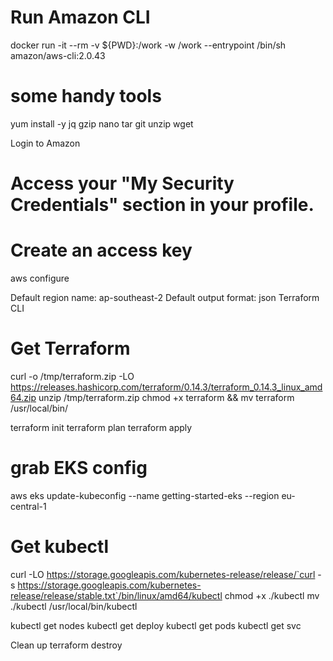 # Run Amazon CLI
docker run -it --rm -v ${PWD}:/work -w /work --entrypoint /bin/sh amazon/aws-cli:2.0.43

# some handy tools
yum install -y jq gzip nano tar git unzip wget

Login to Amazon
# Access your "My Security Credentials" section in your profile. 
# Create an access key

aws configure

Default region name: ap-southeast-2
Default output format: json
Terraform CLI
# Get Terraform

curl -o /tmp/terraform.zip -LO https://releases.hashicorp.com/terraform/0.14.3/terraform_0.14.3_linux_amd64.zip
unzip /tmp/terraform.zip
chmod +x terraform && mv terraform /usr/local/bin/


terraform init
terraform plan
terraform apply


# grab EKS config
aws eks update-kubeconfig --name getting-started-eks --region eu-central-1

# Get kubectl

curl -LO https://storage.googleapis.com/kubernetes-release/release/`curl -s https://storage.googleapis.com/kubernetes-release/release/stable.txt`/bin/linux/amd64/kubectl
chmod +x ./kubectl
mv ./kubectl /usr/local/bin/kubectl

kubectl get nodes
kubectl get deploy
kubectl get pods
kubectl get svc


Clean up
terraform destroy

+-------+

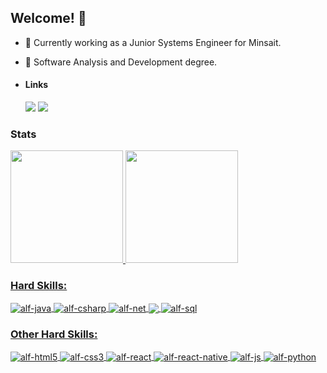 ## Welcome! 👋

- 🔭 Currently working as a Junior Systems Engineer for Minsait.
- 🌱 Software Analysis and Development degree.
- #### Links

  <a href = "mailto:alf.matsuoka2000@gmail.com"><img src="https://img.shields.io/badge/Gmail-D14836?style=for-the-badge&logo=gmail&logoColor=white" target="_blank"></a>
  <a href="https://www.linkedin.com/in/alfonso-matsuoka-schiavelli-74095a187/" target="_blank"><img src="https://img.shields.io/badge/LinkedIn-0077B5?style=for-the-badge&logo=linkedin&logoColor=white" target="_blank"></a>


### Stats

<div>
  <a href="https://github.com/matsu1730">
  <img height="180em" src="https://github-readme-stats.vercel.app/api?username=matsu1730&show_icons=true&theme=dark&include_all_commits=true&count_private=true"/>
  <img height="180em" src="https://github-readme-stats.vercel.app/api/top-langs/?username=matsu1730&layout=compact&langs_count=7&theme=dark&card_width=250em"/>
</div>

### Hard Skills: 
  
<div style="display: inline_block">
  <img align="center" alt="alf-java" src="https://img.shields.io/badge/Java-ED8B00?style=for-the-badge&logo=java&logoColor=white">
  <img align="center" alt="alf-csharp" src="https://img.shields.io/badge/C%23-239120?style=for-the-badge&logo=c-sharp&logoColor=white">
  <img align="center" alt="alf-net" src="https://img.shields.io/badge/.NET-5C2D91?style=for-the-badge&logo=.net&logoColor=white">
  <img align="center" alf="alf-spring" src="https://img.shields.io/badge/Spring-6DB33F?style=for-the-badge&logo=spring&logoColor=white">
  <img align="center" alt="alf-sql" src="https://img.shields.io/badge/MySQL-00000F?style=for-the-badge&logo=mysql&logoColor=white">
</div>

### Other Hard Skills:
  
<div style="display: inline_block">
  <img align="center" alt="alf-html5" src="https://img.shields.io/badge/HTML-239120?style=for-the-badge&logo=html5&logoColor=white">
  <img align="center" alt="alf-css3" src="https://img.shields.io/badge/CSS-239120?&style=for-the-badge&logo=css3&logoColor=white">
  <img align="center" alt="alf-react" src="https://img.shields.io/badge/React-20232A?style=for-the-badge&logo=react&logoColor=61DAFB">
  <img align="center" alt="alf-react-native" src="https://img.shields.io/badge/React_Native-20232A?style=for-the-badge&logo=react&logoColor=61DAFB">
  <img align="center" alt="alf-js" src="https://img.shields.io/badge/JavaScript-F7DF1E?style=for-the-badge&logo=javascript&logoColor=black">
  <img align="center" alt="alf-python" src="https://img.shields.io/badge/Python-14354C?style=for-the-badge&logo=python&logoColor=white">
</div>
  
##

+-------+

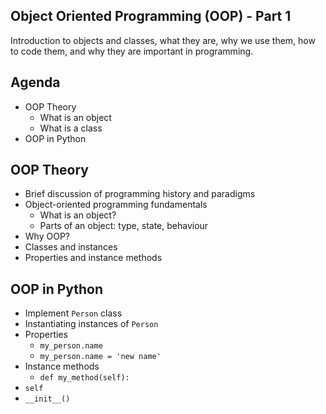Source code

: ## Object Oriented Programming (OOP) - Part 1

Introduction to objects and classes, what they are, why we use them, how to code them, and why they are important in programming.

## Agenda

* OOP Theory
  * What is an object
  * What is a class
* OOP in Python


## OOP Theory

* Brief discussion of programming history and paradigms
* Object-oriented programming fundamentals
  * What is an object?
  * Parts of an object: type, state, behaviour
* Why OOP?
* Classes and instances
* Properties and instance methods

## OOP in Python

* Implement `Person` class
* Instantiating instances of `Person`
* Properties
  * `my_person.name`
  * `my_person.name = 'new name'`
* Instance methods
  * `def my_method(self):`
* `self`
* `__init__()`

+-------+

** TASK DIRECTIONS **
In the listing above, find each line with "Default" and copy it.

** RESULT OF THIS EXERCISE **
Default region name: ap-southeast-2
Default output format: json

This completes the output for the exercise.